Maîtrisez la création de Pods, Deployments, Services et ConfigMaps/Secrets via kubectl et YAML. Pratiquez les commandes impératives (kubectl create, kubectl expose, kubectl set image) pour gagner du temps à l'examen. Entraînez-vous à utiliser kubectl run --dry-run=client -o yaml pour générer rapidement des manifestes YAML.

Semaines 3-4 : Patterns avancés et sécurité

Approfondissez les multi-container Pods (sidecar, init containers, ambassador), les probes de santé (liveness, readiness, startup), les stratégies de déploiement et Helm. Travaillez les SecurityContexts, les ServiceAccounts et les NetworkPolicies. L'intégration avec Docker est un prérequis important — assurez-vous de bien maîtriser les bases de la conteneurisation.

Semaine 5 : Examens blancs et optimisation

Concentrez-vous sur la vitesse d'exécution. Avec 16 tâches en 2 heures, vous disposez d'environ 7 minutes 30 par question. Utilisez les alias kubectl (alias k=kubectl), l'autocomplétion bash et les raccourcis YAML pour gagner de précieuses secondes. Pratiquez sur killer.sh et les labs interactifs de KodeKloud.

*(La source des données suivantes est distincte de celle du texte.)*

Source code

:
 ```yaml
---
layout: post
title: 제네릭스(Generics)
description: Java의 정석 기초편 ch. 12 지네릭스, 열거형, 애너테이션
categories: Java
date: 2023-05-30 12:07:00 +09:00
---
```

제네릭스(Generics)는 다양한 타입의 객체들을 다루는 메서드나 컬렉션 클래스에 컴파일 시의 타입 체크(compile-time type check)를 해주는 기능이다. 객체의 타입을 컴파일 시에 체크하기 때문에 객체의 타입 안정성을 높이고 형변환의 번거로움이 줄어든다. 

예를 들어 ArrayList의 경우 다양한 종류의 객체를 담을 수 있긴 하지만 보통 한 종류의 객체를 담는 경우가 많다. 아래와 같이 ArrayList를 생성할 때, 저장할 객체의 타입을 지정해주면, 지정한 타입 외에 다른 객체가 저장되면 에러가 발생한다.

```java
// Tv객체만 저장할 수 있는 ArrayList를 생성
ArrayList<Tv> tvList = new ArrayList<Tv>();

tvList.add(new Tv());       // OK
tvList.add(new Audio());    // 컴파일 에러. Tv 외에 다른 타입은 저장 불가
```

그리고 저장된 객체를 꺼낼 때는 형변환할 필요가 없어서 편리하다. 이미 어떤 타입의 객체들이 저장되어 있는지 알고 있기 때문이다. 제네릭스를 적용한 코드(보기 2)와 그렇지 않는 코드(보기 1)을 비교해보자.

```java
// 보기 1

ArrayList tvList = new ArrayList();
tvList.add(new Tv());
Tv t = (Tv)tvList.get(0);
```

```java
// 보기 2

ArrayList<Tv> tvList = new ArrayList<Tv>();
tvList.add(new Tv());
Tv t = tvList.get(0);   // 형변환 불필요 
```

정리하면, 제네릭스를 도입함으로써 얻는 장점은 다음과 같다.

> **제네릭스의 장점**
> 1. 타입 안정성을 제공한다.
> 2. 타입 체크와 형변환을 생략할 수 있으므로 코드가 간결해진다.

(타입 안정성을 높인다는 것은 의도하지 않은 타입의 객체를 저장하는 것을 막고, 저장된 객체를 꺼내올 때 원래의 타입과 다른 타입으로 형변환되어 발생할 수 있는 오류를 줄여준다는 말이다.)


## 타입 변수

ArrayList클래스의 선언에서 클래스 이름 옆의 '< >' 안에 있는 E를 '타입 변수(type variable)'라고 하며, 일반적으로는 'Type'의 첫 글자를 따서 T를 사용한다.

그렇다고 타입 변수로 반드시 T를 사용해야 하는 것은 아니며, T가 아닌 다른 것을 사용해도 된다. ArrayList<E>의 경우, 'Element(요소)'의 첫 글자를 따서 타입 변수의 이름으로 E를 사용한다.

Astuce vitesse : Configurez ces alias dès le début de l'examen : alias k=kubectl, export do="--dry-run=client -o yaml". Activez l'autocomplétion avec source <(kubectl completion bash). Ces raccourcis peuvent vous faire gagner 10 à 15 minutes sur l'ensemble de l'examen. Gardez un environnement de travail propre — des outils comme Windows Booster permettent d'optimiser votre poste de travail pour les sessions de pratique intensives.

Passer les deux certifications : la stratégie gagnante

Si votre objectif est de maximiser votre valeur sur le marché, passer les deux certifications est fortement recommandé. Voici la stratégie optimale :

  1. Commencez par le CKA : L'administration vous donne une compréhension profonde du fonctionnement interne de Kubernetes, ce qui facilite ensuite le développement applicatif
  2. Enchaînez avec le CKAD : 2 à 4 semaines après le CKA, pendant que les connaissances sont fraîches — de nombreux sujets se recoupent
  3. Envisagez le CKS : Pour les profils sécurité, le Certified Kubernetes Security Specialist complète parfaitement le duo CKA/CKAD

La Linux Foundation propose un bundle CKA + CKAD à tarif réduit (environ 595 USD au lieu de 790 USD), incluant deux reprises gratuites et l'accès aux simulateurs killer.sh. C'est un excellent investissement pour votre carrière. Consultez notre panorama des certifications cloud pour situer Kubernetes dans l'écosystème global des certifications IT.

Erreurs courantes à éviter

Conclusion

Le choix entre CKA et CKAD dépend de votre rôle actuel et de vos ambitions. Les administrateurs et ingénieurs infrastructure opteront naturellement pour le CKA, tandis que les développeurs préféreront le CKAD. Mais dans un écosystème où les frontières entre Dev et Ops s'estompent, détenir les deux certifications est un avantage compétitif indéniable. Kubernetes ne montre aucun signe de ralentissement en 2026, et les professionnels certifiés continueront à bénéficier d'opportunités de carrière exceptionnelles et de rémunérations attractives. Lancez votre préparation dès aujourd'hui et rejoignez la communauté des experts Kubernetes certifiés.